ENTRIES PROVIDED section start

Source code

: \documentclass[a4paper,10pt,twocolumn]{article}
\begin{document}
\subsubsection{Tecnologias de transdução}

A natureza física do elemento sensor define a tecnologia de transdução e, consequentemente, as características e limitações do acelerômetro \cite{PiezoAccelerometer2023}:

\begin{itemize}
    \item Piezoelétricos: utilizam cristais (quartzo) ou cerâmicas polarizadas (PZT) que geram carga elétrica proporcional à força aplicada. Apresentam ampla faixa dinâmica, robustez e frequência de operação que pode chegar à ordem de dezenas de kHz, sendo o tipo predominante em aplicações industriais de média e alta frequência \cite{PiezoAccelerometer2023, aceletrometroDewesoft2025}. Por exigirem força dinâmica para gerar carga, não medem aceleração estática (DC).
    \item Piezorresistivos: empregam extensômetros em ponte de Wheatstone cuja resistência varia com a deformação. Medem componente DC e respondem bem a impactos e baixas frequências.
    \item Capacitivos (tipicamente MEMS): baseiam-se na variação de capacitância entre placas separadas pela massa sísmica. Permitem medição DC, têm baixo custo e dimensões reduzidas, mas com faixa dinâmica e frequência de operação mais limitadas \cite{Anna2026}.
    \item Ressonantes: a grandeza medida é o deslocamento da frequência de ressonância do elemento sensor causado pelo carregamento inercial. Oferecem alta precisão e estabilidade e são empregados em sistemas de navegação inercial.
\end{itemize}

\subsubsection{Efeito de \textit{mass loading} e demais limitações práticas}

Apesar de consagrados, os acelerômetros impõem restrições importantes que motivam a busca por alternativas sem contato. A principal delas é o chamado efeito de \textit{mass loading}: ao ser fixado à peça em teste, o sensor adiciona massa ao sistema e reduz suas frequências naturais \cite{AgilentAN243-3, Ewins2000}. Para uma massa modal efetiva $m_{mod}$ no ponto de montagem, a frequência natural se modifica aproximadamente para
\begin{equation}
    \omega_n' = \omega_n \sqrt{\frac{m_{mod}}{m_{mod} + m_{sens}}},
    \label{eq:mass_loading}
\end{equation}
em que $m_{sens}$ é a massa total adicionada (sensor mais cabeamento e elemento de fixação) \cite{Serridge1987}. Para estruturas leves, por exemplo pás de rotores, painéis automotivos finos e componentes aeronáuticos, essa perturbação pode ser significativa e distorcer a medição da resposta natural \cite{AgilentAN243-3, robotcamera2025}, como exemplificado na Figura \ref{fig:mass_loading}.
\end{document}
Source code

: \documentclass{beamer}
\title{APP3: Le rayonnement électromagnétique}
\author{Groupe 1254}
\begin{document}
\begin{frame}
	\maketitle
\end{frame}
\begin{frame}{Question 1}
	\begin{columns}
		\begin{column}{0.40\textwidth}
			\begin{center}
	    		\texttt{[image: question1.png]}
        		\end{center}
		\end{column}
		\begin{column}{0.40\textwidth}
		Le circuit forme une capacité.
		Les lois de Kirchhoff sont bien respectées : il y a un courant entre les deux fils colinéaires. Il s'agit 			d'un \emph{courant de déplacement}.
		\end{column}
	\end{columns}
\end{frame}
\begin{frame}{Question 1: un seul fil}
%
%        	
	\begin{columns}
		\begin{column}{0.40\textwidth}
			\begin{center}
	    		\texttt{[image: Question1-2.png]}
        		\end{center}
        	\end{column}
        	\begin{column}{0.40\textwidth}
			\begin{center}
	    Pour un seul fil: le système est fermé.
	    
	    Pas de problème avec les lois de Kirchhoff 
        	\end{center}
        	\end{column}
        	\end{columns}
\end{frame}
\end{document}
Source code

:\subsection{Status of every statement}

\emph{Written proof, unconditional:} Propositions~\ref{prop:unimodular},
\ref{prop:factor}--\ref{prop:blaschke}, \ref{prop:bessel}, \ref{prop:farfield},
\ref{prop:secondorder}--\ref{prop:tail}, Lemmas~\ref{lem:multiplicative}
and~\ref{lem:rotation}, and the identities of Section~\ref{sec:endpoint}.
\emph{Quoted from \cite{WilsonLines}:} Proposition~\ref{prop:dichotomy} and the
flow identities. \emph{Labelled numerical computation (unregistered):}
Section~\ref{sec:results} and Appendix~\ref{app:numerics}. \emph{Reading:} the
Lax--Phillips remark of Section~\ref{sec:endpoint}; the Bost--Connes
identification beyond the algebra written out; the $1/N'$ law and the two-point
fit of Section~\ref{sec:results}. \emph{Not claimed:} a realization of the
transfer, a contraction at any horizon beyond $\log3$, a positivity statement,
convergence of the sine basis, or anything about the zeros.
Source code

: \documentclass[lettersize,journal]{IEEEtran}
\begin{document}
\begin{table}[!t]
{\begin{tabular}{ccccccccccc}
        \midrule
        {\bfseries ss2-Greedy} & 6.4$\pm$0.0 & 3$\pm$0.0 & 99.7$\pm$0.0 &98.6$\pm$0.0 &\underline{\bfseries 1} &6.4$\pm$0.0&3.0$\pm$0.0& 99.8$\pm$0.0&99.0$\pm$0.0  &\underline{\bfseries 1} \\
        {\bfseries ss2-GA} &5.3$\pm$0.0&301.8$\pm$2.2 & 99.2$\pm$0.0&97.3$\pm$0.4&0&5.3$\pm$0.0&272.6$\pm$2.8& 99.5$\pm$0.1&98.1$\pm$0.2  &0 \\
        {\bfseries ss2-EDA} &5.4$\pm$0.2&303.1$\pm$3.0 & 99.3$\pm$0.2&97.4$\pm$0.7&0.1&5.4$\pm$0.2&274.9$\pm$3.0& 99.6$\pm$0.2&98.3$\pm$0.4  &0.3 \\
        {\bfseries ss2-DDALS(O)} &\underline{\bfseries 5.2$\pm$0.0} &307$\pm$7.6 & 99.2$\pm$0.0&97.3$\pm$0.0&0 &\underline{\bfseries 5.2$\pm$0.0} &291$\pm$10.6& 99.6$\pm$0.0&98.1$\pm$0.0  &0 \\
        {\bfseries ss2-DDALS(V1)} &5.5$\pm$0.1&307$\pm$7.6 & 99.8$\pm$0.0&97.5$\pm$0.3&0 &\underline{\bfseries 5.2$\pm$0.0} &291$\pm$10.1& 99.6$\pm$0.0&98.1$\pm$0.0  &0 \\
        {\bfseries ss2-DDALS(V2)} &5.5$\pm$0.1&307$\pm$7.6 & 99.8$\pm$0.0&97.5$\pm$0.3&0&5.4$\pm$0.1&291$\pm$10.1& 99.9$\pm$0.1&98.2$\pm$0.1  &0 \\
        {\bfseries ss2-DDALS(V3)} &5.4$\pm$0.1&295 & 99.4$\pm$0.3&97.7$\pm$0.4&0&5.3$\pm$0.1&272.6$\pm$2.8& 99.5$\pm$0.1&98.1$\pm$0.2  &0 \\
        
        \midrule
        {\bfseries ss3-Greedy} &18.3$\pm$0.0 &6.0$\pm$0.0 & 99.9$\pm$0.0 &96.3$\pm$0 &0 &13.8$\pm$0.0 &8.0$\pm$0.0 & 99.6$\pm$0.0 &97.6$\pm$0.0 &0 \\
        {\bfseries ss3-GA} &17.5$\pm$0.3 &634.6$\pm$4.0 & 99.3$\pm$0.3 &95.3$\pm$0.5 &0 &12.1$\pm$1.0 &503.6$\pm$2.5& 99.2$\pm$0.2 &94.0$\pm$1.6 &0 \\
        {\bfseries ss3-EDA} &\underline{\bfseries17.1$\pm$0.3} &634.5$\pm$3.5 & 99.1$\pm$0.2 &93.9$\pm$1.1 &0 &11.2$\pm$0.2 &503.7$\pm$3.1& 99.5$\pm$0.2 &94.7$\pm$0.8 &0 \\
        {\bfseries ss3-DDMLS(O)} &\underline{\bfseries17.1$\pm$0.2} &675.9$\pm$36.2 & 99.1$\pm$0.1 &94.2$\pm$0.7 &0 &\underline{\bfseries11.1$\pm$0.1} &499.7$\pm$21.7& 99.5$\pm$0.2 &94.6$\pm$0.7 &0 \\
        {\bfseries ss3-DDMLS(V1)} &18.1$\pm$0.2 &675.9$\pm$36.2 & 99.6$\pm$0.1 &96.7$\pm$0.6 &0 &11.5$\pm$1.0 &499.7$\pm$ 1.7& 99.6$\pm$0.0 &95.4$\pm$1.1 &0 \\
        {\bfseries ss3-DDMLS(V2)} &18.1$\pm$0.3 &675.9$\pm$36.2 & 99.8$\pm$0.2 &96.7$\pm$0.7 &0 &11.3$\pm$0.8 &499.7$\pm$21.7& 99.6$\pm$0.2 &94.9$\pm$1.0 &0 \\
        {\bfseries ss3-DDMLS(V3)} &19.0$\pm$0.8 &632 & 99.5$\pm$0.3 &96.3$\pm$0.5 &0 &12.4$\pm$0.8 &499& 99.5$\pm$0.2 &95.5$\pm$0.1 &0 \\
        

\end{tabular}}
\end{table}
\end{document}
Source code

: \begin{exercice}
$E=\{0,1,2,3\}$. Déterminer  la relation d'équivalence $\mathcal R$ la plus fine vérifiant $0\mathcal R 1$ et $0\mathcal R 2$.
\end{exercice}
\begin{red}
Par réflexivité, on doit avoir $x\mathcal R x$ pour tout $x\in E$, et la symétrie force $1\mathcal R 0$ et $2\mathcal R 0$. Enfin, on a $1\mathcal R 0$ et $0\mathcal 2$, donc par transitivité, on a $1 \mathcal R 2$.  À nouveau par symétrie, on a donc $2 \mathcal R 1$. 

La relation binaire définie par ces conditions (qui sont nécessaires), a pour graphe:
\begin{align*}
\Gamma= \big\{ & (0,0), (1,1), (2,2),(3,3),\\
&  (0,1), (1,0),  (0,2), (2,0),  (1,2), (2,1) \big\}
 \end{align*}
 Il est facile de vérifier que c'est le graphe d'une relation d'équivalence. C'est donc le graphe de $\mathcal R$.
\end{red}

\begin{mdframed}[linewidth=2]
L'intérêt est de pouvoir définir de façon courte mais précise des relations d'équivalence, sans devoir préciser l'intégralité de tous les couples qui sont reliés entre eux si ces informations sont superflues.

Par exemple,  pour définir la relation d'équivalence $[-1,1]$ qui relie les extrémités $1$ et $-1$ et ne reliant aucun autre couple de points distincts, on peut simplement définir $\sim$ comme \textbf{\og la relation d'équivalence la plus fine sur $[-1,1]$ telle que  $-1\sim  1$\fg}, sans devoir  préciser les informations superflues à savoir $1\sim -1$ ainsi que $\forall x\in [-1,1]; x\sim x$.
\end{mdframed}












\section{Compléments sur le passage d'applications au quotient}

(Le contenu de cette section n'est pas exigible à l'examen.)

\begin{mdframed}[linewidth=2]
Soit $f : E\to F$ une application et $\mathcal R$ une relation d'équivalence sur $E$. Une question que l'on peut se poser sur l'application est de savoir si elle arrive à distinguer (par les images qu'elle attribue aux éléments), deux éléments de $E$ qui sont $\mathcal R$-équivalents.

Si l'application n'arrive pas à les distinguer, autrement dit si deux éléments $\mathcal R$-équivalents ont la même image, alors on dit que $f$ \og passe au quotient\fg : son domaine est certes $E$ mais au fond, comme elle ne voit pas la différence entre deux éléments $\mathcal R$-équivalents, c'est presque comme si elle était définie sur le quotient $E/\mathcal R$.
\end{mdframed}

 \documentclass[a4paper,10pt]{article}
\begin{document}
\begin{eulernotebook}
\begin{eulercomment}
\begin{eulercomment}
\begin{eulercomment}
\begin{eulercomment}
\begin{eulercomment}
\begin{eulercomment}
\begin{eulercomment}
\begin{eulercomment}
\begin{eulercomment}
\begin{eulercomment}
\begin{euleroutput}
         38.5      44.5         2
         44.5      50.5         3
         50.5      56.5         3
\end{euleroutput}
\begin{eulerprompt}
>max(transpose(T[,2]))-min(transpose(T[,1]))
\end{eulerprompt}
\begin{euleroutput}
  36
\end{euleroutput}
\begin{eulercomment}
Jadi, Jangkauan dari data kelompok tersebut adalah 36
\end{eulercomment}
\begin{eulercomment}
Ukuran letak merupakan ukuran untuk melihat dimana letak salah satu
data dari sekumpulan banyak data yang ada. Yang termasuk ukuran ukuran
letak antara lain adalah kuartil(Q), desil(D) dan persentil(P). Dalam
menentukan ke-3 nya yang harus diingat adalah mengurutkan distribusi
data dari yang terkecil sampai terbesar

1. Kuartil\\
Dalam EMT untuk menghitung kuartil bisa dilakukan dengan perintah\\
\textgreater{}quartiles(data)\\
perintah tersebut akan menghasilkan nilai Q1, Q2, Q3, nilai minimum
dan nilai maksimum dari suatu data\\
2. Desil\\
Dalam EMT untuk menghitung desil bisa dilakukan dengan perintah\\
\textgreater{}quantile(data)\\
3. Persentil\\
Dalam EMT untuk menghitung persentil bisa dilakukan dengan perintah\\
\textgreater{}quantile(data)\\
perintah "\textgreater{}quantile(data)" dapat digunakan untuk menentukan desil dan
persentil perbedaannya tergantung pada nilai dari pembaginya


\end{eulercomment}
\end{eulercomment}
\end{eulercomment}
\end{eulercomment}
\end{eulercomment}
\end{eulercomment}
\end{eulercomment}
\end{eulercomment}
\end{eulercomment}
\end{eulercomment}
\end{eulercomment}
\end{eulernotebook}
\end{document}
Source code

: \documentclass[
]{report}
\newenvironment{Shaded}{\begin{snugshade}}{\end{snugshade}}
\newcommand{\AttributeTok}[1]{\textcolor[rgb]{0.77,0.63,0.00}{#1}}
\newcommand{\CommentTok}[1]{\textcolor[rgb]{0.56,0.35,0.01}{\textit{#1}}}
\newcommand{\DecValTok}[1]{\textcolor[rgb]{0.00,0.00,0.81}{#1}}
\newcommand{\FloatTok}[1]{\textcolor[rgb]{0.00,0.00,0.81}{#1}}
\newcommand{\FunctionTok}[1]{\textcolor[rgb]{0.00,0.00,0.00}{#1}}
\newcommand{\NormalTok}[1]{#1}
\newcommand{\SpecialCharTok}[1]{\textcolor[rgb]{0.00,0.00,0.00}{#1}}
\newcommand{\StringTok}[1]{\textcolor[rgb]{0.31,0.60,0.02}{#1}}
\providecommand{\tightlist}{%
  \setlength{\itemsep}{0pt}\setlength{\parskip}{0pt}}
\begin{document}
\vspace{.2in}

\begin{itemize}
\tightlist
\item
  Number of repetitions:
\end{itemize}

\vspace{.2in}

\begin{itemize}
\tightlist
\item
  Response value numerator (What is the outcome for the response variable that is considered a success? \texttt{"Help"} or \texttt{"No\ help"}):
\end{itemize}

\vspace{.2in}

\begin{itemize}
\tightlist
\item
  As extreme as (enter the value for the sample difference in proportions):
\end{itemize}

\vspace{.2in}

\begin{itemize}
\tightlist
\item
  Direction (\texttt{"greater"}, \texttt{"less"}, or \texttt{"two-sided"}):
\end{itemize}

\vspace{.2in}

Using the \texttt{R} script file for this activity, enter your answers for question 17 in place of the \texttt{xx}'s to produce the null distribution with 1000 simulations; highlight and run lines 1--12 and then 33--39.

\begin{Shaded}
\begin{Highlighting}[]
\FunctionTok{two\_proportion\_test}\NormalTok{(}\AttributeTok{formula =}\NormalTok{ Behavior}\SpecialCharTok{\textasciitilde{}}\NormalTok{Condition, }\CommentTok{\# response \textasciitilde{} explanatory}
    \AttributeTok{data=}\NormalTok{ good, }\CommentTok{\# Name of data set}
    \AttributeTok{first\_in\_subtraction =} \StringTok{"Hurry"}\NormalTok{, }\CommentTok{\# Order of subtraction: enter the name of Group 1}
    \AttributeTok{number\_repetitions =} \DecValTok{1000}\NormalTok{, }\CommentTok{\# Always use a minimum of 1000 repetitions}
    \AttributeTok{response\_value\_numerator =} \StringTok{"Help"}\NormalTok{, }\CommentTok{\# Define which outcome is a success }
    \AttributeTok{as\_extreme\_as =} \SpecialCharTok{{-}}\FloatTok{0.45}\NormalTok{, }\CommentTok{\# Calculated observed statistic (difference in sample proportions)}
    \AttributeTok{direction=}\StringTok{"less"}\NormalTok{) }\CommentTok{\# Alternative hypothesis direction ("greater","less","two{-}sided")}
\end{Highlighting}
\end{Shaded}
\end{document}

ENTRIES PROVIDED section end

__INSTRUCTIONS TO FOLLOW__
Copy out only the lines running from the beginning of the data to the line with "e demais limitações", both ends included.

__RESPONSE BELOW__
Source code

: \documentclass[a4paper,10pt,twocolumn]{article}
\begin{document}
\subsubsection{Tecnologias de transdução}

A natureza física do elemento sensor define a tecnologia de transdução e, consequentemente, as características e limitações do acelerômetro \cite{PiezoAccelerometer2023}:

\begin{itemize}
    \item Piezoelétricos: utilizam cristais (quartzo) ou cerâmicas polarizadas (PZT) que geram carga elétrica proporcional à força aplicada. Apresentam ampla faixa dinâmica, robustez e frequência de operação que pode chegar à ordem de dezenas de kHz, sendo o tipo predominante em aplicações industriais de média e alta frequência \cite{PiezoAccelerometer2023, aceletrometroDewesoft2025}. Por exigirem força dinâmica para gerar carga, não medem aceleração estática (DC).
    \item Piezorresistivos: empregam extensômetros em ponte de Wheatstone cuja resistência varia com a deformação. Medem componente DC e respondem bem a impactos e baixas frequências.
    \item Capacitivos (tipicamente MEMS): baseiam-se na variação de capacitância entre placas separadas pela massa sísmica. Permitem medição DC, têm baixo custo e dimensões reduzidas, mas com faixa dinâmica e frequência de operação mais limitadas \cite{Anna2026}.
    \item Ressonantes: a grandeza medida é o deslocamento da frequência de ressonância do elemento sensor causado pelo carregamento inercial. Oferecem alta precisão e estabilidade e são empregados em sistemas de navegação inercial.
\end{itemize}

\subsubsection{Efeito de \textit{mass loading} e demais limitações práticas}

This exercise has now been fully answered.